In the operating room, robotic surgery systems, such as the Da Vinci system, enable surgeons and their teams to perform complex procedures with levels of precision and control that surpass the limitations of manual surgery. This has facilitated the evolution toward minimally invasive surgeries, reducing risks and recovery times for patients [
4,
5,
6]. These technologies have transformed delicate interventions such as urological, cardiac, and gastrointestinal surgeries, and their usage is expected to expand further as hospitals continue to adopt these innovations [
5,
6,
7].
On the other hand, in cytology labs, the use of artificial intelligence is redefining how cell samples are analyzed. AI automates the analysis, enabling faster and more accurate diagnoses in areas such as cervical cancer, one of the primary applications of digital cytology, while reducing false positive and negative rates [
2,
8,
9]. Furthermore, big data platforms and predictive analytics are taking these technologies to a new level by allowing personalized treatments based on the data collected about the patient. This happens in both surgery and cytology, improving clinical outcomes [
10].
An added value of adopting these technologies is the more equitable distribution of healthcare, as they can reach patients in geographically dispersed or underserved areas. In this way, new technologies become a democratizing tool for access to healthcare [
11].
However, the implementation of these technologies is not without ethical challenges, resistance from healthcare professionals, and difficulties in integrating them into current health systems. As robotic surgery and AI-assisted cytology become more widespread, dilemmas arise regarding data privacy, medical responsibility, and the need for continuous professional training [
9,
10]. Nonetheless, their potential to improve long-term clinical outcomes and optimize workflows promises to make these tools a fundamental pillar of modern healthcare. This article explores the advantages, disadvantages, and challenges of robotic surgery and artificial intelligence in cytology in detail, as well as their implications for nursing professionals and hospital management.
2. Materials and Methods
To conduct a comprehensive literature review, several databases were systematically searched, including PubMed, SciELO, Google Scholar, and CINAHL. The search strategy focused on identifying relevant studies by using the following keywords: robotic surgery, cytology, healthcare, artificial intelligence, and deep learning. The review was limited to articles published in English and Spanish from 2020 onwards, ensuring that the most recent advances in the field were included.

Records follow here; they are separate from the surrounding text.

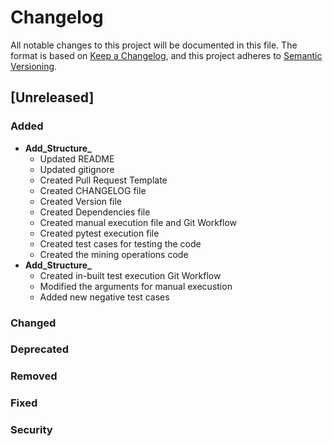 # Changelog
All notable changes to this project will be documented in this file.
The format is based on [Keep a Changelog](http://keepachangelog.com/en/1.0.0/),
and this project adheres to [Semantic Versioning](https://semver.org/spec/v2.0.0.html).
## [Unreleased]
### Added
- **Add_Structure_**
    - Updated README
    - Updated gitignore
    - Created Pull Request Template
    - Created CHANGELOG file
    - Created Version file
    - Created Dependencies file
    - Created manual execution file and Git Workflow
    - Created pytest execution file
    - Created test cases for testing the code
    - Created the mining operations code
- **Add_Structure_**
    - Created in-built test execution Git Workflow
    - Modified the arguments for manual execustion
    - Added new negative test cases
### Changed
### Deprecated
### Removed
### Fixed
### Security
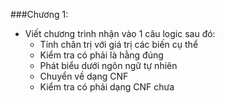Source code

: ###Chương 1:
  - Viết chương trình nhận vào 1 câu logic sau đó:
      + Tính chân trị với giá trị các biến cụ thể
      + Kiểm tra có phải là hằng đúng
      + Phát biểu dưới ngôn ngữ tự nhiên
      + Chuyển về dạng CNF
      + Kiểm tra có phải dạng CNF chưa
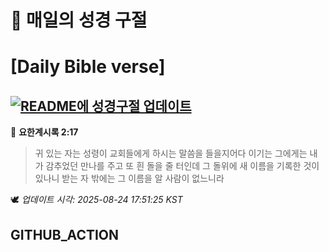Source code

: # 🙏 매일의 성경 구절
# [Daily Bible verse]
## [![README에 성경구절 업데이트](https://github.com/DONGSUKA/first_test/actions/workflows/update-readme-bible.yml/badge.svg)](https://github.com/DONGSUKA/first_test/actions/workflows/update-readme-bible.yml)
<!-- START_BIBLE_VERSE -->
📖 **요한계시록 2:17**
> 귀 있는 자는 성령이 교회들에게 하시는 말씀을 들을지어다 이기는 그에게는 내가 감추었던 만나를 주고 또 흰 돌을 줄 터인데 그 돌위에 새 이름을 기록한 것이 있나니 받는 자 밖에는 그 이름을 알 사람이 없느니라

🕊️ _업데이트 시각: 2025-08-24 17:51:25 KST_
  <!-- END_BIBLE_VERSE -->
## GITHUB_ACTION
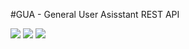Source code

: #GUA - General User Asisstant REST API

![](https://img.shields.io/badge/ruby-2.5.0-green.svg)
![](https://img.shields.io/badge/rails-5.2.1-brightgreen.svg)
![](https://img.shields.io/badge/postgresql-10.1-orange.svg)
![]()
![]()
![]()
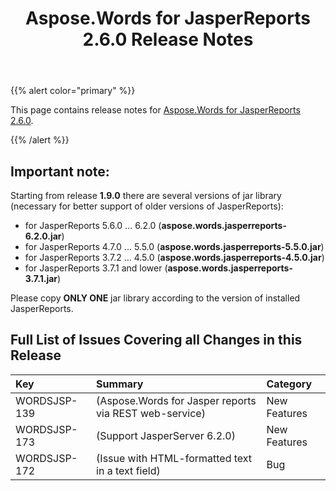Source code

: ﻿---
title: Aspose.Words for JasperReports 2.6.0 Release Notes
articleTitle: Aspose.Words for JasperReports 2.6.0 Release Notes
linktitle: Aspose.Words for JasperReports 2.6.0 Release Notes
description: "Aspose.Words for JasperReports 2.6.0 Release Notes – learn about the latest updates and fixes."
type: docs
weight: 90
url: /jasperreports/aspose-words-for-jasperreports-2-6-0-release-notes/
---

{{% alert color="primary" %}}

This page contains release notes for [Aspose.Words for JasperReports 2.6.0](https://downloads.aspose.com/words/jasperreports/new-releases/aspose.words-for-jasperreports-2.6.0/).

{{% /alert %}}

## Important note:

Starting from release **1.9.0** there are several versions of jar library (necessary for better support of older versions of JasperReports):

- for JasperReports 5.6.0 ... 6.2.0 (**aspose.words.jasperreports-6.2.0.jar**)
- for JasperReports 4.7.0 ... 5.5.0 (**aspose.words.jasperreports-5.5.0.jar**)
- for JasperReports 3.7.2 ... 4.5.0 (**aspose.words.jasperreports-4.5.0.jar**)
- for JasperReports 3.7.1 and lower (**aspose.words.jasperreports-3.7.1.jar**)

Please copy **ONLY ONE** jar library according to the version of installed JasperReports.

## Full List of Issues Covering all Changes in this Release

|Key |Summary |Category |
| :- | :- | :- |
|WORDSJSP-139 |(Aspose.Words for Jasper reports via REST web-service) |New Features |
|WORDSJSP-173 |(Support JasperServer 6.2.0) |New Features |
|WORDSJSP-172 |(Issue with HTML-formatted text in a text field) |Bug |


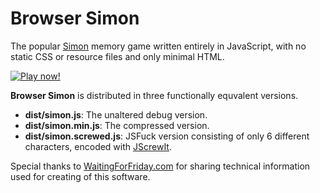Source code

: Browser Simon
=============

The popular [Simon](https://en.wikipedia.org/wiki/Simon_(game)) memory game written entirely in
JavaScript, with no static CSS or resource files and only minimal HTML.

[![Play now!](https://rawgit.com/fasttime/Browser-Simon/master/Play%20now!.svg)](https://fasttime.github.io/Browser-Simon/)

**Browser Simon** is distributed in three functionally equvalent versions.

* **dist/simon.js**: The unaltered debug version. 
* **dist/simon.min.js**: The compressed version. 
* **dist/simon.screwed.js**: JSFuck version consisting of only 6 different characters, encoded with
[JScrewIt](http://jscrew.it).

Special thanks to
[WaitingForFriday.com](http://www.waitingforfriday.com/index.php/Reverse_engineering_an_MB_Electronic_Simon_game)
for sharing technical information used for creating of this software.
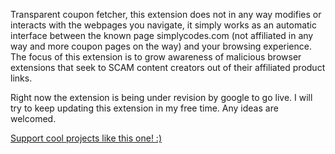Transparent coupon fetcher, this extension does not in any way modifies or interacts with the webpages you navigate, it simply works as an automatic interface between the known page simplycodes.com (not affiliated in any way and more coupon pages on the way) and your browsing experience. The focus of this extension is to grow awareness of malicious browser extensions that seek to SCAM content creators out of their affiliated product links.

Right now the extension is being under revision by google to go live. I will try to keep updating this extension in my free time. Any ideas are welcomed.

[Support cool projects like this one! :)](https://www.paypal.com/donate/?hosted_button_id=SRATUX8VNHC9G)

All retrieved articles were screened based on the title and abstract. Duplicates were removed, and articles that did not align with the focus of the study or were not available in full-text format were excluded from the final selection. The remaining articles were analyzed and synthesized to provide a comprehensive theoretical and contextual foundation on the current state of robotic surgery and cytology, with a focus on their integration with new technologies such as artificial intelligence.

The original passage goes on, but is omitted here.